[[ INPUT MATERIAL open ]]
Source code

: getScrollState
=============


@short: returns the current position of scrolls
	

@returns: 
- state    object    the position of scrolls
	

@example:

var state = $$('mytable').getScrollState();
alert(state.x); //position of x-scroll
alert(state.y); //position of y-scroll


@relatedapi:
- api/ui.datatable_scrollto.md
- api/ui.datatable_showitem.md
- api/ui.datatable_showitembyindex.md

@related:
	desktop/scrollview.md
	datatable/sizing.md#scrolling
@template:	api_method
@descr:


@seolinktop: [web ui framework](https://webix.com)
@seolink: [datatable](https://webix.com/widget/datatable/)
[[ INPUT MATERIAL closed ]]
[[ INPUT MATERIAL open ]]
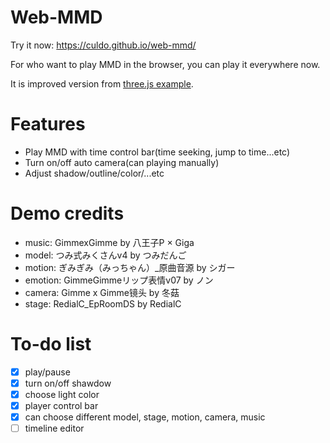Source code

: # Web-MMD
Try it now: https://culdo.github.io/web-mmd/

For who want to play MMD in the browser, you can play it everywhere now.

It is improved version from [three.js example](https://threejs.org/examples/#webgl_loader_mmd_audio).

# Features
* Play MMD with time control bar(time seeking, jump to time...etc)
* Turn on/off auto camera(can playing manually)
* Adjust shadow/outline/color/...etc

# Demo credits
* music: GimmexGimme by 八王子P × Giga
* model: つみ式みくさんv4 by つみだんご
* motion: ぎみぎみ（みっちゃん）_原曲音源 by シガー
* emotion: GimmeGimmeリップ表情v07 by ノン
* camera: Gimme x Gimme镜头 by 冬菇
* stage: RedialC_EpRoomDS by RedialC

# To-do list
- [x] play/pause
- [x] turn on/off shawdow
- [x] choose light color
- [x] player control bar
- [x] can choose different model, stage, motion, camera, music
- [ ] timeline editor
[[ INPUT MATERIAL closed ]]
[[ INPUT MATERIAL open ]]
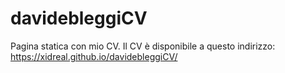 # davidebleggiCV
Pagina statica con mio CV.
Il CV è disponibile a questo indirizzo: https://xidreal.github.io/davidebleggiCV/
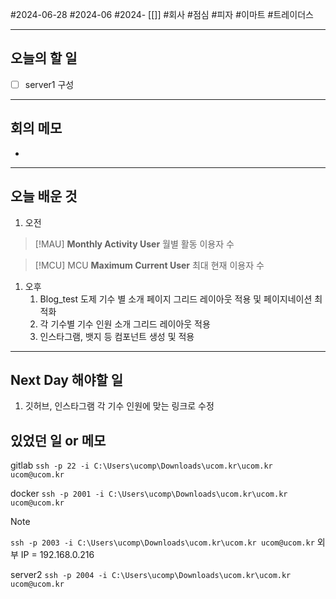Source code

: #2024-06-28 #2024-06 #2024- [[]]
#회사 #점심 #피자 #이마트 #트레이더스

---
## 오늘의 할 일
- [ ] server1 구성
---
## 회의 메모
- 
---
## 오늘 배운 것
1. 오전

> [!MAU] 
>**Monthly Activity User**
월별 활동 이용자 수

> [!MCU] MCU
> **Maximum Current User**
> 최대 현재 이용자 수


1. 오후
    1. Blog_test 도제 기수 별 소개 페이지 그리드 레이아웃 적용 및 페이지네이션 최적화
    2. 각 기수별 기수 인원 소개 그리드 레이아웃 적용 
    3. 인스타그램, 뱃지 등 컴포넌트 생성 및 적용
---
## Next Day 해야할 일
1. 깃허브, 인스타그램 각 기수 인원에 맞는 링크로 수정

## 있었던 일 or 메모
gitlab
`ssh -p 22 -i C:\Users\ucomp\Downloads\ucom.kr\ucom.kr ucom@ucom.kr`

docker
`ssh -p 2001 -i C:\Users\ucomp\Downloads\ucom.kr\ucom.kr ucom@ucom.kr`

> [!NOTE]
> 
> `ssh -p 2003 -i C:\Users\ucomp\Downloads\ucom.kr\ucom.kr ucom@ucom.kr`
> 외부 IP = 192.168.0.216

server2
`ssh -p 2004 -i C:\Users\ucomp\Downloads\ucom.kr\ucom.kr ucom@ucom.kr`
[[ INPUT MATERIAL closed ]]
Among the lines above, find the one with "RedialC_EpRoomDS by RedialC" and the one with "- [ ] timeline editor". Quote both and everything between them, exactly.

* stage: RedialC_EpRoomDS by RedialC

# To-do list
- [x] play/pause
- [x] turn on/off shawdow
- [x] choose light color
- [x] player control bar
- [x] can choose different model, stage, motion, camera, music
- [ ] timeline editor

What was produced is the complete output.